--- START ---
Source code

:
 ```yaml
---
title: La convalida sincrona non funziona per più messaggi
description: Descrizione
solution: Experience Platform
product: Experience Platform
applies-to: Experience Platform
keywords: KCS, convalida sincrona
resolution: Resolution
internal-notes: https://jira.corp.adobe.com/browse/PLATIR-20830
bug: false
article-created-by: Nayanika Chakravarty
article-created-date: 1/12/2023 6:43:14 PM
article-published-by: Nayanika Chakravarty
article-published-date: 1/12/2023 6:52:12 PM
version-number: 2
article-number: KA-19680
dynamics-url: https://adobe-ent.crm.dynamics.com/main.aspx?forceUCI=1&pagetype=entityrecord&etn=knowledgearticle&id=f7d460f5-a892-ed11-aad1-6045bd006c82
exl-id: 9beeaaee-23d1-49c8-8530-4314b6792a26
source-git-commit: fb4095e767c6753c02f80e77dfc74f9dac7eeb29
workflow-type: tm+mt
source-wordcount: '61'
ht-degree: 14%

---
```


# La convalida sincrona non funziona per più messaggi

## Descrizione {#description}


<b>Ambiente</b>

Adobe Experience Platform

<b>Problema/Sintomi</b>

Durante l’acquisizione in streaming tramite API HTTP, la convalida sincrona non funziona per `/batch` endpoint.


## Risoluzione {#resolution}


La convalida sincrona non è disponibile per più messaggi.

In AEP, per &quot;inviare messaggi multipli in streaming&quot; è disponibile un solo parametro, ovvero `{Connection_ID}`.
--- END ---
Could you print every record above exactly as it appears?

### Result below
Source code

:
 ```yaml
---
title: La convalida sincrona non funziona per più messaggi
description: Descrizione
solution: Experience Platform
product: Experience Platform
applies-to: Experience Platform
keywords: KCS, convalida sincrona
resolution: Resolution
internal-notes: https://jira.corp.adobe.com/browse/PLATIR-20830
bug: false
article-created-by: Nayanika Chakravarty
article-created-date: 1/12/2023 6:43:14 PM
article-published-by: Nayanika Chakravarty
article-published-date: 1/12/2023 6:52:12 PM
version-number: 2
article-number: KA-19680
dynamics-url: https://adobe-ent.crm.dynamics.com/main.aspx?forceUCI=1&pagetype=entityrecord&etn=knowledgearticle&id=f7d460f5-a892-ed11-aad1-6045bd006c82
exl-id: 9beeaaee-23d1-49c8-8530-4314b6792a26
source-git-commit: fb4095e767c6753c02f80e77dfc74f9dac7eeb29
workflow-type: tm+mt
source-wordcount: '61'
ht-degree: 14%

---
```


# La convalida sincrona non funziona per più messaggi

## Descrizione {#description}


<b>Ambiente</b>

Adobe Experience Platform

<b>Problema/Sintomi</b>

Durante l’acquisizione in streaming tramite API HTTP, la convalida sincrona non funziona per `/batch` endpoint.


## Risoluzione {#resolution}


La convalida sincrona non è disponibile per più messaggi.

In AEP, per &quot;inviare messaggi multipli in streaming&quot; è disponibile un solo parametro, ovvero `{Connection_ID}`.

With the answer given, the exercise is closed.